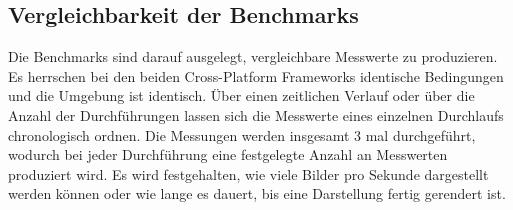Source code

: \subsection{Vergleichbarkeit der Benchmarks}

Die Benchmarks sind darauf ausgelegt, vergleichbare Messwerte zu produzieren. Es herrschen bei den beiden Cross-Platform Frameworks identische Bedingungen und die Umgebung ist identisch. Über einen zeitlichen Verlauf oder über die Anzahl der Durchführungen lassen sich die Messwerte eines einzelnen Durchlaufs chronologisch ordnen. Die Messungen werden insgesamt 3 mal durchgeführt, wodurch bei jeder Durchführung eine festgelegte Anzahl an Messwerten produziert wird. Es wird festgehalten, wie viele Bilder pro Sekunde dargestellt werden können oder wie lange es dauert, bis eine Darstellung fertig gerendert ist. 

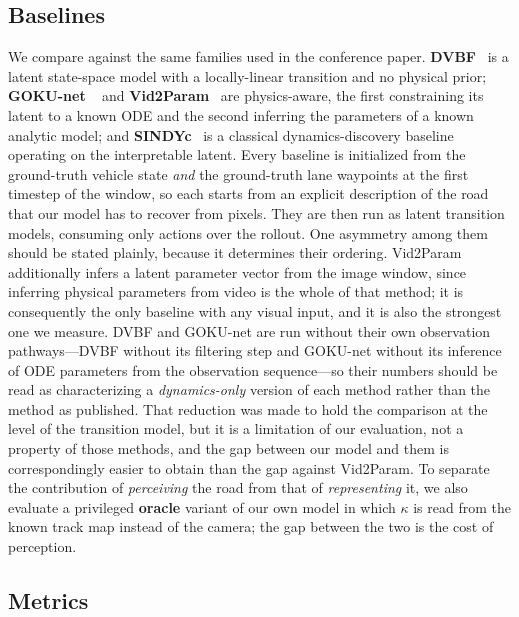 \documentclass[preprint,12pt]{elsarticle}
\begin{document}
\subsection{Baselines}\label{sec:baselines}

We compare against the same families used in the conference paper.
\textbf{DVBF}~\cite{karl2016deep} is a latent state-space model with a
locally-linear transition and no physical prior; \textbf{GOKU-net}
~\cite{linial_generative_2021} and \textbf{Vid2Param}~\cite{asenov2019vid2param}
are physics-aware, the first constraining its latent to a known ODE and the second
inferring the parameters of a known analytic model; and
\textbf{SINDYc}~\cite{BRUNTON2016710} is a classical dynamics-discovery baseline
operating on the interpretable latent.
Every baseline is initialized from the ground-truth vehicle state \emph{and} the
ground-truth lane waypoints at the first timestep of the window, so each starts
from an explicit description of the road that our model has to recover from
pixels.
They are then run as latent transition models, consuming only actions over the
rollout.
One asymmetry among them should be stated plainly, because it determines their
ordering.
Vid2Param additionally infers a latent parameter vector from the image window,
since inferring physical parameters from video is the whole of that method; it is
consequently the only baseline with any visual input, and it is also the strongest
one we measure.
DVBF and GOKU-net are run without their own observation pathways---DVBF without
its filtering step and GOKU-net without its inference of ODE parameters from the
observation sequence---so their numbers should be read as characterizing a
\emph{dynamics-only} version of each method rather than the method as published.
That reduction was made to hold the comparison at the level of the transition
model, but it is a limitation of our evaluation, not a property of those methods,
and the gap between our model and them is correspondingly easier to obtain than
the gap against Vid2Param.
To separate the contribution of \emph{perceiving} the road from that of
\emph{representing} it, we also evaluate a privileged \textbf{oracle} variant of
our own model in which $\kappa$ is read from the known track map instead of the
camera; the gap between the two is the cost of perception.

\subsection{Metrics}
\end{document}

--- --- ---

## ACTION ITEM
Tell how many lines of the records above hold "known", giving the number and nothing else.

## RESPONSE
3